▸ **EXERCISE INSTRUCTIONS**
The task calls for each line of the records below in which the word "關閉視窗" appears.

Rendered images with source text
══════════

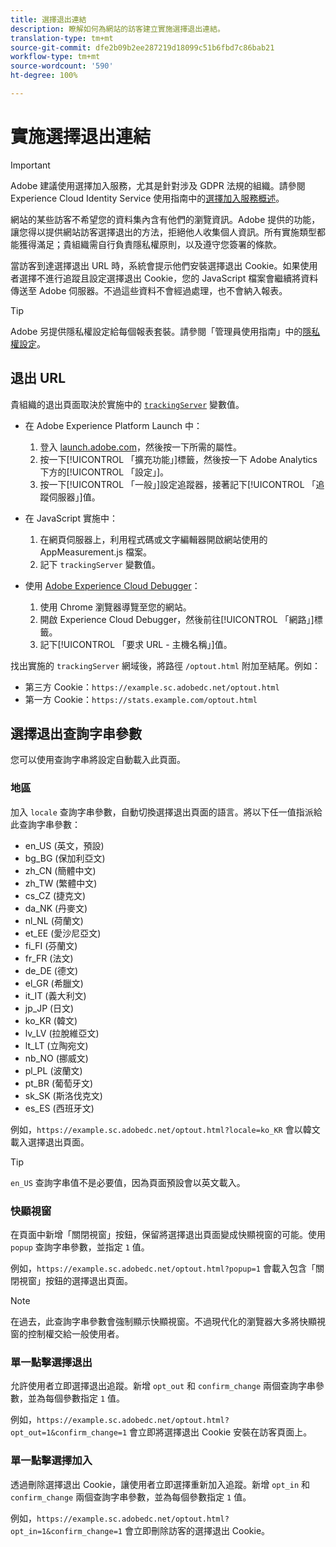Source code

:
 ```yaml
---
title: 選擇退出連結
description: 瞭解如何為網站的訪客建立實施選擇退出連結。
translation-type: tm+mt
source-git-commit: dfe2b09b2ee287219d18099c51b6fbd7c86bab21
workflow-type: tm+mt
source-wordcount: '590'
ht-degree: 100%

---
```



# 實施選擇退出連結

>[!IMPORTANT]
>
>Adobe 建議使用選擇加入服務，尤其是針對涉及 GDPR 法規的組織。請參閱 Experience Cloud Identity Service 使用指南中的[選擇加入服務概述](https://docs.adobe.com/content/help/zh-Hant/id-service/using/implementation/opt-in-service/optin-overview.html)。

網站的某些訪客不希望您的資料集內含有他們的瀏覽資訊。Adobe 提供的功能，讓您得以提供網站訪客選擇退出的方法，拒絕他人收集個人資訊。所有實施類型都能獲得滿足；貴組織需自行負責隱私權原則，以及遵守您簽署的條款。

當訪客到達選擇退出 URL 時，系統會提示他們安裝選擇退出 Cookie。如果使用者選擇不進行追蹤且設定選擇退出 Cookie，您的 JavaScript 檔案會繼續將資料傳送至 Adobe 伺服器。不過這些資料不會經過處理，也不會納入報表。

>[!TIP]
>
>Adobe 另提供隱私權設定給每個報表套裝。請參閱「管理員使用指南」中的[隱私權設定](../../admin/admin/privacy-settings.md)。

## 退出 URL

貴組織的退出頁面取決於實施中的 [`trackingServer`](../vars/config-vars/trackingserver.md) 變數值。

* 在 Adobe Experience Platform Launch 中：
   1. 登入 [launch.adobe.com](https://launch.adobe.com)，然後按一下所需的屬性。
   2. 按一下[!UICONTROL 「擴充功能」]標籤，然後按一下 Adobe Analytics 下方的[!UICONTROL 「設定」]。
   3. 按一下[!UICONTROL 「一般」]設定追蹤器，接著記下[!UICONTROL 「追蹤伺服器」]值。

* 在 JavaScript 實施中：
   1. 在網頁伺服器上，利用程式碼或文字編輯器開啟網站使用的 AppMeasurement.js 檔案。
   2. 記下 `trackingServer` 變數值。

* 使用 [Adobe Experience Cloud Debugger](https://docs.adobe.com/content/help/zh-Hant/debugger/using/experience-cloud-debugger.html)：
   1. 使用 Chrome 瀏覽器導覽至您的網站。
   2. 開啟 Experience Cloud Debugger，然後前往[!UICONTROL 「網路」]標籤。
   3. 記下[!UICONTROL 「要求 URL - 主機名稱」]值。

找出實施的 `trackingServer` 網域後，將路徑 `/optout.html` 附加至結尾。例如：

* 第三方 Cookie：`https://example.sc.adobedc.net/optout.html`
* 第一方 Cookie：`https://stats.example.com/optout.html`

## 選擇退出查詢字串參數

您可以使用查詢字串將設定自動載入此頁面。

### 地區

加入 `locale` 查詢字串參數，自動切換選擇退出頁面的語言。將以下任一值指派給此查詢字串參數：

* en_US (英文，預設)
* bg_BG (保加利亞文)
* zh_CN (簡體中文)
* zh_TW (繁體中文)
* cs_CZ (捷克文)
* da_NK (丹麥文)
* nl_NL (荷蘭文)
* et_EE (愛沙尼亞文)
* fi_FI (芬蘭文)
* fr_FR (法文)
* de_DE (德文)
* el_GR (希臘文)
* it_IT (義大利文)
* jp_JP (日文)
* ko_KR (韓文)
* lv_LV (拉脫維亞文)
* lt_LT (立陶宛文)
* nb_NO (挪威文)
* pl_PL (波蘭文)
* pt_BR (葡萄牙文)
* sk_SK (斯洛伐克文)
* es_ES (西班牙文)

例如，`https://example.sc.adobedc.net/optout.html?locale=ko_KR` 會以韓文載入選擇退出頁面。

>[!TIP]
>
>`en_US` 查詢字串值不是必要值，因為頁面預設會以英文載入。

### 快顯視窗

在頁面中新增「關閉視窗」按鈕，保留將選擇退出頁面變成快顯視窗的可能。使用 `popup` 查詢字串參數，並指定 `1` 值。

例如，`https://example.sc.adobedc.net/optout.html?popup=1` 會載入包含「關閉視窗」按鈕的選擇退出頁面。

>[!NOTE]
>
>在過去，此查詢字串參數會強制顯示快顯視窗。不過現代化的瀏覽器大多將快顯視窗的控制權交給一般使用者。

### 單一點擊選擇退出

允許使用者立即選擇退出追蹤。新增 `opt_out` 和 `confirm_change` 兩個查詢字串參數，並為每個參數指定 `1` 值。

例如，`https://example.sc.adobedc.net/optout.html?opt_out=1&confirm_change=1` 會立即將選擇退出 Cookie 安裝在訪客頁面上。

### 單一點擊選擇加入

透過刪除選擇退出 Cookie，讓使用者立即選擇重新加入追蹤。新增 `opt_in` 和 `confirm_change` 兩個查詢字串參數，並為每個參數指定 `1` 值。

例如，`https://example.sc.adobedc.net/optout.html?opt_in=1&confirm_change=1` 會立即刪除訪客的選擇退出 Cookie。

══════════

▸ **FINISHED TASK**
在頁面中新增「關閉視窗」按鈕，保留將選擇退出頁面變成快顯視窗的可能。使用 `popup` 查詢字串參數，並指定 `1` 值。
例如，`https://example.sc.adobedc.net/optout.html?popup=1` 會載入包含「關閉視窗」按鈕的選擇退出頁面。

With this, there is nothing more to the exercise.